The Heidenhain variant of Creutzfeldt-Jakob disease.

Dear Editor,

A 78-year-old man presented with a two-month history of progressive spatial disorientation and altered color perception, without significant behavioral changes or seizures. An ophthalmologic examination showed no alterations. Serological tests for HIV and syphilis were negative. On magnetic resonance imaging (MRI) of the brain, fluid-attenuated inversion recovery (FLAIR) sequences showed a hyperintense signal in the cortical region, most pronounced in the parietal and occipital lobes, together with restricted diffusion (Figure 1). There were no signs of involvement of the white matter or basal ganglia; nor was there any contrast enhancement. A diagnosis of Heidenhain variant of Creutzfeldt-Jakob disease (HvCJD) was suggested, and that hypothesis was corroborated by electroencephalography, which showed acute, periodic triphasic waves, predominantly in the posterior areas.

Figure 1

A: Axial FLAIR MRI sequence showing a hyperintense signal in the bilateral parieto-occipital cortex (arrow), more evident on the right, sparing the subcortical white matter. B: Axial diffusion-weighted MRI, at the same level depicted in A, showing restricted diffusion in the parieto-occipital cortex (arrow). C: Axial diffusion-weighted MRI, at the level of the basal ganglia and thalami, showing no changes in signal intensity. Note the restricted diffusion in the bilateral parietooccipital cortex (arrows). D: Axial MRI, with apparent diffusion coefficient mapping, at the levels depicted in A and B, showing low signal intensity, confirming the restricted diffusion, in the cortical lesions.

CJD, also known as transmissible spongiform encephalopathy or prion disease, is a rare, rapidly progressive neurodegenerative disease with no predilection for gender, preferentially affecting patients between the fifth and eighth decades of life. It can be sporadic, which is the most common form, accounting for 85% of cases; inherited, by various mutations in the prion protein gene; iatrogenic, caused by inoculation of prions with contaminated materials; or in a variant form, which usually results from the transmission of bovine spongiform encephalopathy to humans, usually through the consumption of contaminated meat([1]-[3]). The typical clinical findings include a rapid decline in cognitive function, followed by myoclonic jerks and akinetic mutism. However, in HvCJD, the classic manifestation is cortical blindness due to involvement of the parieto-occipital cortex, which can be accompanied by myoclonus and progressive dementia([1],[3]).

MRI studies have come to play an ever more important role in the evaluation of patients with neurological diseases([4]-[7]). On MRI, the sporadic and inherited forms of CJD usually present areas of high signal intensity in T2-weighted and FLAIR sequences, with restricted diffusion, in the cerebral cortex and the basal ganglia, especially the striatum, in a focal or diffuse, symmetric or asymmetric form, sparing the region around the rolandic cortex and the thalami([3]). Classic signs such as the pulvinar sign and the "hockey stick" sign are typical of the variant form and are characterized respectively by hyperintense signals in T2-weighted and FLAIR sequences of the posterior and posteromedial thalami([8],[9]).

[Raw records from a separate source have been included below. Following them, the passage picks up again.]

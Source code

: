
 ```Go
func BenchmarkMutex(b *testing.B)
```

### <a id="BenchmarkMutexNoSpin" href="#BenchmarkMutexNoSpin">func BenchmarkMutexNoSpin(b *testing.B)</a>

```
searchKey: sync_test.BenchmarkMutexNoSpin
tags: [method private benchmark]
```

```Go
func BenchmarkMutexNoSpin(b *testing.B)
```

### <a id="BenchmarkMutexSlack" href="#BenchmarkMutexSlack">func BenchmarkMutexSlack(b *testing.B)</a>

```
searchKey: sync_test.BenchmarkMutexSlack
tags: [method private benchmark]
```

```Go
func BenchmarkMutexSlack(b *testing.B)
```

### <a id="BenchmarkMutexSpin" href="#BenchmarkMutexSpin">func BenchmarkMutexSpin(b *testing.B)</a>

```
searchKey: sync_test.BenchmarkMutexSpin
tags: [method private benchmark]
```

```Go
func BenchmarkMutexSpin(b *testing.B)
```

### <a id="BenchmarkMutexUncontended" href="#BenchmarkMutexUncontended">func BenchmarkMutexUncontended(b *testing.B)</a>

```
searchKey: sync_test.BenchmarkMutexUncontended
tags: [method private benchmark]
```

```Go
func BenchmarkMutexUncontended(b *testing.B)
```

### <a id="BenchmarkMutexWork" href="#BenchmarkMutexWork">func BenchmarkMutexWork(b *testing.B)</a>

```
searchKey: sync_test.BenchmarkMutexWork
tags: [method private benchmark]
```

In HvCJD, there is invariably involvement of the parieto-occipital cortex, including the primary visual cortex, characterized on MRI by hyperintense signals in T2-weighted and FLAIR sequences, together with restricted diffusion, typically with preservation of the subcortical white matter and of the basal ganglia. It is noteworthy that restricted diffusion can precede the clinical manifestations of CJD([3]).

In HvCJD, the electroencephalogram typically shows acute, periodic triphasic waves, predominantly in the posterior areas([10]). Analysis of the cerebrospinal fluid can reveal elevated 14-3-3 protein levels([3]). Histopathological analysis is the gold standard diagnostic method, showing marked neuronal loss, spongiform changes, intense astrogliosis and immunoreactivity to the abnormal pathogenic isoform of the prion protein([11]). The prognosis is bleak, and death usually occurs within one year([2],[9]).

It is important to make the differential diagnosis of HvCJD. The main differential diagnoses are frontotemporal dementia, status epilepticus, hypoxic-ischemic encephalopathy, severe hypoglycemia, immune-mediated autoimmune encephalopathy, posterior cortical atrophy, and hyperammonemia([3]). Although rare, HvCJD should be borne in mind in the differential diagnosis of visuospatial deficits, especially when MRI shows areas of high signal intensity in T2-weighted and FLAIR sequences, together with restricted diffusion, in the cortical region of the occipital lobes.